Task goal
Up to and including the line holding "- Server side", write out the data exactly from its first line, but not the pictures.

** Opening Records to use block **

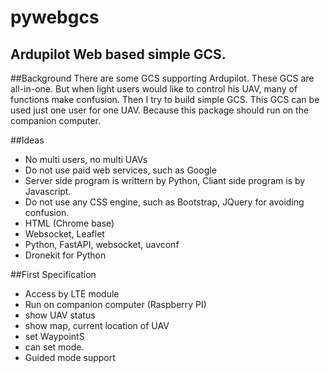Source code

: # pywebgcs
## Ardupilot Web based simple GCS.
##Background
There are some GCS supporting Ardupilot.
These GCS are all-in-one.
But when light users would like to control his UAV, many of functions make confusion.
Then I try to build simple GCS.
This GCS can be used just one user for one UAV.
Because this package should run on the companion computer.

##Ideas
- No multi users, no multi UAVs
- Do not use paid web services, such as Google
- Server side program is writtern by Python, Cliant side program is by Javascript.
- Do not use any CSS engine, such as Bootstrap, JQuery for avoiding confusion.
- HTML (Chrome base)
- Websocket, Leaflet
- Python, FastAPI, websocket, uavconf
- Dronekit for Python

##First Specification
- Access by LTE module
- Run on companion computer (Raspberry PI)
- show UAV status
- show map, current location of UAV
- set WaypointS
- can set mode.
- Guided mode support


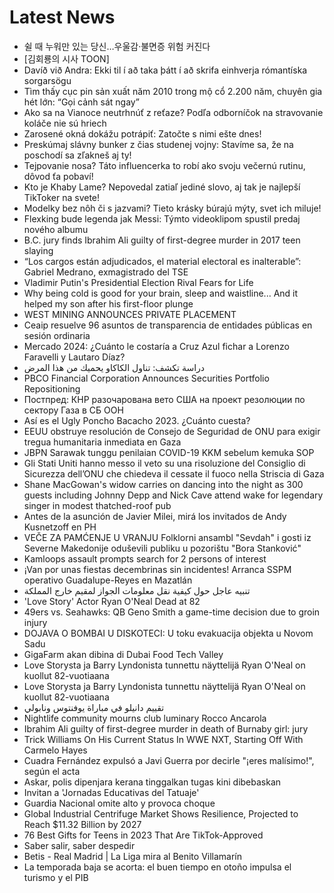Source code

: # Latest News
-  쉴 때 누워만 있는 당신…우울감·불면증 위험 커진다
-  [김회룡의 시사 TOON]
-  Davíð við Andra: Ekki til í að taka þátt í að skrifa einhverja rómantíska sorgarsögu
-  Tìm thấy cục pin sản xuất năm 2010 trong mộ cổ 2.200 năm, chuyên gia hét lớn: “Gọi cảnh sát ngay”
-  Ako sa na Vianoce neutrhnúť z reťaze? Podľa odborníčok na stravovanie koláče nie sú hriech
-  Zarosené okná dokážu potrápiť: Zatočte s nimi ešte dnes!
-  Preskúmaj slávny bunker z čias studenej vojny: Stavíme sa, že na poschodí sa zľakneš aj ty!
-  Tejpovanie nosa? Táto influencerka to robí ako svoju večernú rutinu, dôvod ťa pobaví!
-  Kto je Khaby Lame? Nepovedal zatiaľ jediné slovo, aj tak je najlepší TikToker na svete!
-  Modelky bez nôh či s jazvami? Tieto krásky búrajú mýty, svet ich miluje!
-  Flexking bude legenda jak Messi: Týmto videoklipom spustil predaj nového albumu
-  B.C. jury finds Ibrahim Ali guilty of first-degree murder in 2017 teen slaying
-  “Los cargos están adjudicados, el material electoral es inalterable”: Gabriel Medrano, exmagistrado del TSE
-  Vladimir Putin's Presidential Election Rival Fears for Life
-  Why being cold is good for your brain, sleep and waistline... And it helped my son after his first-floor plunge
-  WEST MINING ANNOUNCES PRIVATE PLACEMENT
-  Ceaip resuelve 96 asuntos de transparencia de entidades públicas en sesión ordinaria
-  Mercado 2024: ¿Cuánto le costaría a Cruz Azul fichar a Lorenzo Faravelli y Lautaro Díaz?
-  دراسة تكشف: تناول الكاكاو يحميك من هذا المرض
-  PBCO Financial Corporation Announces Securities Portfolio Repositioning
-  Постпред: КНР разочарована вето США на проект резолюции по сектору Газа в СБ ООН
-  Así es el Ugly Poncho Bacacho 2023. ¿Cuánto cuesta?
-  EEUU obstruye resolución de Consejo de Seguridad de ONU para exigir tregua humanitaria inmediata en Gaza
-  JBPN Sarawak tunggu penilaian COVID-19 KKM sebelum kemuka SOP
-  Gli Stati Uniti hanno messo il veto su una risoluzione del Consiglio di Sicurezza dell’ONU che chiedeva il cessate il fuoco nella Striscia di Gaza
-  Shane MacGowan's widow carries on dancing into the night as 300 guests including Johnny Depp and Nick Cave attend wake for legendary singer in modest thatched-roof pub
-  Antes de la asunción de Javier Milei, mirá los invitados de Andy Kusnetzoff en PH
-  VEČE ZA PAMĆENJE U VRANJU Folklorni ansambl "Sevdah" i gosti iz Severne Makedonije oduševili publiku u pozorištu "Bora Stanković"
-  Kamloops assault prompts search for 2 persons of interest
-  ¡Van por unas fiestas decembrinas sin incidentes! Arranca SSPM operativo Guadalupe-Reyes en Mazatlán
-  تنبيه عاجل حول كيفية نقل معلومات الجواز لمقيم خارج المملكة
-  'Love Story' Actor Ryan O'Neal Dead at 82
-  49ers vs. Seahawks: QB Geno Smith a game-time decision due to groin injury
-  DOJAVA O BOMBAI U DISKOTECI: U toku evakuacija objekta u Novom Sadu
-  GigaFarm akan dibina di Dubai Food Tech Valley
-  Love Storysta ja Barry Lyndonista tunnettu näyttelijä Ryan O'Neal on kuollut 82-vuotiaana
-  Love Storysta ja Barry Lyndonista tunnettu näyttelijä Ryan O'Neal on kuollut 82-vuotiaana
-  تقييم دانيلو في مباراة يوفنتوس ونابولي
-  Nightlife community mourns club luminary Rocco Ancarola
-  Ibrahim Ali guilty of first-degree murder in death of Burnaby girl: jury
-  Trick Williams On His Current Status In WWE NXT, Starting Off With Carmelo Hayes
-  Cuadra Fernández expulsó a Javi Guerra por decirle "¡eres malísimo!", según el acta
-  Askar, polis dipenjara kerana tinggalkan tugas kini dibebaskan
-  Invitan a 'Jornadas Educativas del Tatuaje'
-  Guardia Nacional omite alto y provoca choque
-  Global Industrial Centrifuge Market Shows Resilience, Projected to Reach $11.32 Billion by 2027
-  76 Best Gifts for Teens in 2023 That Are TikTok-Approved
-  Saber salir, saber despedir
-  Betis - Real Madrid | La Liga mira al Benito Villamarín
-  La temporada baja se acorta: el buen tiempo en otoño impulsa el turismo y el PIB

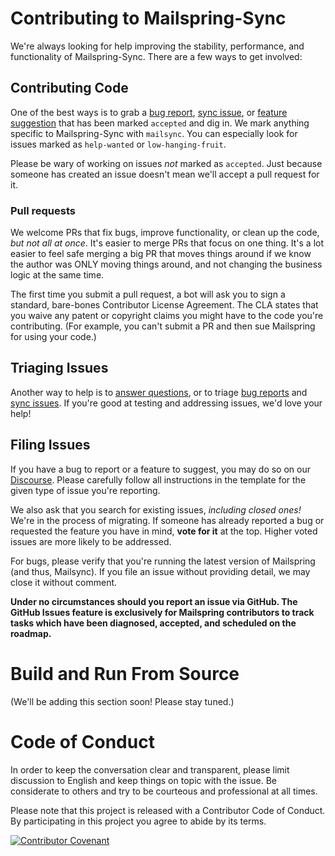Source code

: # Contributing to Mailspring-Sync

We're always looking for help improving the stability, performance, and
functionality of Mailspring-Sync. There are a few ways to get involved:

## Contributing Code

One of the best ways is to grab a
[bug report](https://community.getmailspring.com/c/bugs/10),
[sync issue](https://community.getmailspring.com/c/sync/22),
or [feature suggestion](https://community.getmailspring.com/c/features/12)
that has been marked `accepted` and dig in. We mark anything specific to
Mailspring-Sync with `mailsync`. You can especially look for issues
marked as `help-wanted` or `low-hanging-fruit`.

Please be wary of working on issues *not* marked as `accepted`. Just because
someone has created an issue doesn't mean we'll accept a pull request for it.

### Pull requests

We welcome PRs that fix bugs, improve functionality, or clean up the code,
*but not all at once*. It's easier to merge PRs that focus on one thing.
It's a lot easier to feel safe merging a big PR that moves things around if
we know the author was ONLY moving things around, and not changing the
business logic at the same time.

The first time you submit a pull request, a bot will ask you to sign a
standard, bare-bones Contributor License Agreement. The CLA states that you
waive any patent or copyright claims you might have to the code you're
contributing. (For example, you can't submit a PR and then sue Mailspring
for using your code.)

## Triaging Issues

Another way to help is to [answer questions](https://community.getmailspring.com/c/help/7),
or to triage [bug reports](https://community.getmailspring.com/c/bugs/10) and
[sync issues](https://community.getmailspring.com/c/sync/22). If you're good at
testing and addressing issues, we'd love your help!

## Filing Issues

If you have a bug to report or a feature to suggest, you may do so on our
[Discourse](https://community.getmailspring.com/). Please carefully follow all
instructions in the template for the given type of issue you're reporting.

We also ask that you search for existing issues, *including closed ones!*
We're in the process of migrating. If someone has already reported a bug or
requested the feature you have in mind,  **vote for it** at the top.
Higher voted issues are more likely to be addressed.

For bugs, please verify that you're running the latest version of Mailspring
(and thus, Mailsync). If you file an issue without providing detail, we may
close it without comment.

**Under no circumstances should you report an issue via GitHub. The GitHub
Issues feature is exclusively for Mailspring contributors to track tasks
which have been diagnosed, accepted, and scheduled on the roadmap.**

# Build and Run From Source

(We'll be adding this section soon! Please stay tuned.)

# Code of Conduct

In order to keep the conversation clear and transparent, please limit
discussion to English and keep things on topic with the issue. Be considerate
to others and try to be courteous and professional at all times.

Please note that this project is released with a Contributor Code of Conduct.
By participating in this project you agree to abide by its terms.

[![Contributor Covenant](https://img.shields.io/badge/Contributor%20Covenant-v2.0%20adopted-ff69b4.svg)](code_of_conduct.md)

** Closing Records to use block **

Exercise response
Source code

: # pywebgcs
## Ardupilot Web based simple GCS.
##Background
There are some GCS supporting Ardupilot.
These GCS are all-in-one.
But when light users would like to control his UAV, many of functions make confusion.
Then I try to build simple GCS.
This GCS can be used just one user for one UAV.
Because this package should run on the companion computer.

##Ideas
- No multi users, no multi UAVs
- Do not use paid web services, such as Google
- Server side program is writtern by Python, Cliant side program is by Javascript.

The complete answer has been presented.